Dataset extract:
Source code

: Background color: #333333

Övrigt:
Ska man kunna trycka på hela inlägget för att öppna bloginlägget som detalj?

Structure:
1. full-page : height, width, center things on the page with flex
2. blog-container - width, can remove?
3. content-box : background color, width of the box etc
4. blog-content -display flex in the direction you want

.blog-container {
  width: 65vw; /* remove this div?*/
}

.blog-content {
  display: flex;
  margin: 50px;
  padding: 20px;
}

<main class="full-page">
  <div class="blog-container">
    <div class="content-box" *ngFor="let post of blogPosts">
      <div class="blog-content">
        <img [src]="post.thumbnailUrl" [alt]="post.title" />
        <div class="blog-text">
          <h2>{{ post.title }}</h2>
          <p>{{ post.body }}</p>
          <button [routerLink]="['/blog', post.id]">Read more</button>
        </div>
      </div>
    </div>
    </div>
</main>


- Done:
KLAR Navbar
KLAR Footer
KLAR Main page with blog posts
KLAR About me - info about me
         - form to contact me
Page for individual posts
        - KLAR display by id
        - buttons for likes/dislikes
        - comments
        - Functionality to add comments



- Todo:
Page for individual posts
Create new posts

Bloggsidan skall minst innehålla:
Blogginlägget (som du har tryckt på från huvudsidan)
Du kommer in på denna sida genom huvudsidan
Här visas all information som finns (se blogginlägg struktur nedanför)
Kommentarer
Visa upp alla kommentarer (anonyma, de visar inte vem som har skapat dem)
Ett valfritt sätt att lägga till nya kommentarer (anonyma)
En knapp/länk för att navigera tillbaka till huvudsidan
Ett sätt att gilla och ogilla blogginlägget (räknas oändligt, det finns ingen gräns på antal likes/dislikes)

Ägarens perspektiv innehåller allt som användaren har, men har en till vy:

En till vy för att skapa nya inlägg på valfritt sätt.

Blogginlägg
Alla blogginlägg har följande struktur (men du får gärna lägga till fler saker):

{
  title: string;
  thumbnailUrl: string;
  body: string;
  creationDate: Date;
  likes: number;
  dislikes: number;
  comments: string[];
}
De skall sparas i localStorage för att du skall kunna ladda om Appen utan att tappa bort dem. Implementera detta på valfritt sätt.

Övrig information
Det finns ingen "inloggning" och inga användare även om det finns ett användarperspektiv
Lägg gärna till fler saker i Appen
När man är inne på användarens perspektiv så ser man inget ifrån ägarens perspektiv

About this task: Each line above where the word "lägga" occurs should be copied out.

Exercise output:
Ett valfritt sätt att lägga till nya kommentarer (anonyma)
Alla blogginlägg har följande struktur (men du får gärna lägga till fler saker):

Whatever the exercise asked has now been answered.